The arc of God’s redemptive energy within creation is directed toward the reuniting of all things. His divine work is generative oneness and unity, harmony, and peace. This is no goal outside of God, but rather the realization of God’s own nature of oneness eventually being expressed in everything. What was created “out from God” is destined to return to be “in God.”

He made known to us the mystery of His will, according to His good pleasure, which He set forth in Him,regarding His plan of the fullness of the times, to bring all things together in Christ, things in the heavens and things on the earth. Ephesians 1:9-10

The destructive energy of evil, the corruption of what is good, and all forces that work in opposition to God are directed fundamentally at division, separation, fragmentation, and disunity. Human tribalism is what results when pride and ambition displace God, the source of all union, as portrayed in the Tower of Babel story.

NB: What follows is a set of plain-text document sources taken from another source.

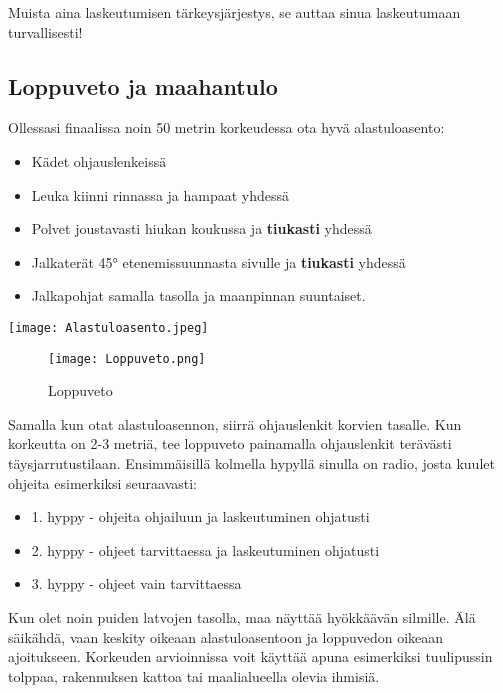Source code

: \begin{multicols}{2}
Muista aina laskeutumisen tärkeysjärjestys, se auttaa sinua laskeutumaan turvallisesti! 

\subsection{ Loppuveto ja maahantulo  }
\label{hyppytapahtuma-loppuveto-ja-maahantulo}


Ollessasi finaalissa noin 50 metrin korkeudessa ota hyvä alastuloasento: 

\begin{itemize}
\item  Kädet ohjauslenkeissä 
\item  Leuka kiinni rinnassa ja hampaat yhdessä 
\item  Polvet joustavasti hiukan koukussa ja \textbf{tiukasti} yhdessä 
\item  Jalkaterät 45° etenemissuunnasta sivulle ja \textbf{tiukasti} yhdessä 
\item  Jalkapohjat samalla tasolla ja maanpinnan suuntaiset. 
\end{itemize}

\begin{Figure}\centering\texttt{[image: Alastuloasento.jpeg]}\end{Figure} \begin{figure*}[]\centering\texttt{[image: Loppuveto.png]}\caption{Loppuveto}\end{figure*} 


Samalla kun otat alastuloasennon, siirrä ohjauslenkit korvien tasalle. Kun korkeutta on 2-3 metriä, tee loppuveto painamalla ohjauslenkit terävästi täysjarrutustilaan. Ensimmäisillä kolmella hypyllä sinulla on radio, josta kuulet ohjeita esimerkiksi seuraavasti: 

\begin{itemize}
\item  1. hyppy - ohjeita ohjailuun ja laskeutuminen ohjatusti 
\item  2. hyppy - ohjeet tarvittaessa ja laskeutuminen ohjatusti 
\item  3. hyppy - ohjeet vain tarvittaessa 
\end{itemize}

Kun olet noin puiden latvojen tasolla, maa näyttää hyökkäävän silmille. Älä säikähdä, vaan keskity oikeaan alastuloasentoon ja loppuvedon oikeaan ajoitukseen. Korkeuden arvioinnissa voit käyttää apuna esimerkiksi tuulipussin tolppaa, rakennuksen kattoa tai maalialueella olevia ihmisiä.  



\end{multicols}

The forces at work in society right now, of separation, division, party loyalty, ideological conflict, the demonization of those unlike ourselves, and every dehumanizing portrayal of other groups of people, are the antithesis of God’s salvation. We need to recognize them as such.

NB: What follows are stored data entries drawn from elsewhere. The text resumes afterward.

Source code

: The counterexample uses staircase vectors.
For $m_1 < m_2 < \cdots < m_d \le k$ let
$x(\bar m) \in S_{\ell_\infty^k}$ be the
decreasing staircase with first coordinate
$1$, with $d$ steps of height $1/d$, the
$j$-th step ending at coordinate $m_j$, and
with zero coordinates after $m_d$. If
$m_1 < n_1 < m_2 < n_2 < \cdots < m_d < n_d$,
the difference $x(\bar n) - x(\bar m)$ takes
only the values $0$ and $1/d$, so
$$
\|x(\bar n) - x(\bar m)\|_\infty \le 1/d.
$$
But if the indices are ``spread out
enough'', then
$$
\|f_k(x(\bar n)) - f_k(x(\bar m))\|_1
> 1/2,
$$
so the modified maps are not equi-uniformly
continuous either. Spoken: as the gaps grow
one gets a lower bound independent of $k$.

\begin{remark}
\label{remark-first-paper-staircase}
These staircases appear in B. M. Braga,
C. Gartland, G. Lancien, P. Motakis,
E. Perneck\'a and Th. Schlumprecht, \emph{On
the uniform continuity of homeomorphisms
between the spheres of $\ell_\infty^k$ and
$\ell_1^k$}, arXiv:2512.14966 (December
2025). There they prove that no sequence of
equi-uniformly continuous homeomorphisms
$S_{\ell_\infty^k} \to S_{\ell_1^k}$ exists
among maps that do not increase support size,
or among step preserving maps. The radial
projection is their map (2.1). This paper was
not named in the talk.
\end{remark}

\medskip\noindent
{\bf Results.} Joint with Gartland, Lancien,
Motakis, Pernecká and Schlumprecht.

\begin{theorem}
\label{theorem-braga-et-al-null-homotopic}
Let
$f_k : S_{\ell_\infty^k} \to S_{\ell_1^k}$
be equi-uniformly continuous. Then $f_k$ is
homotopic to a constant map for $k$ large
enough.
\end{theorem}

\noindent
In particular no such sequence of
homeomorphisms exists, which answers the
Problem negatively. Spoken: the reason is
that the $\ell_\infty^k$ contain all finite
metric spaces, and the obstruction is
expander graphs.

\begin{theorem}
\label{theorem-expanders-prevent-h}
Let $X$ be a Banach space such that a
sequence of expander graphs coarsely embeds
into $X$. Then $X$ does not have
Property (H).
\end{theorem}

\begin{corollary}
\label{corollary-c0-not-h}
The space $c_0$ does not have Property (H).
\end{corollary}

There is no Jesus-honoring way to view others as less than ourselves, to justify for any reason their inhumane treatment, or to believe that we have no common bond in God with all. There is one human family, brought to be by God with astonishing diversity, and yet fundamental oneness. We have one Father. Paul is unambiguous.

For this reason, I bow my knees before the Father from whom every family in heaven and on earth derives its name. Ephesians 3:15

He made from one man every nation of mankind to live on all the face of the earth, having determined their appointed times and the boundaries of their habitation. Acts 17:26

We must consider that, perhaps unaware, we may hold tribal perspectives. Those divisions may be along various social differences, including race, sex, class, age, national origin, religious affiliation, and many other distinctives. But all such differences are irrelevant in light of our shared humanity from the Fatherhood of God. We are one humanity.

God’s love for the whole world, Christ’s death for all, and our ministry of reconciliation, which is the proclamation of God’s bringing everything together in Christ through his cross of self-offering love, makes it impossible to accept or foster any tribalism. Christians are those who see an innate oneness of all humanity through our bearing the image of God, despite any and all historical, cultural, social factors or differences of belief.

The ways we differ, which can be significant, are temporal and transitory, but the image of God is eternal. Christians are those for whom God, and God’s presence in our neighbor, supersedes infinitely whatever earthly dissimilarity there may be between ourselves and our neighbors.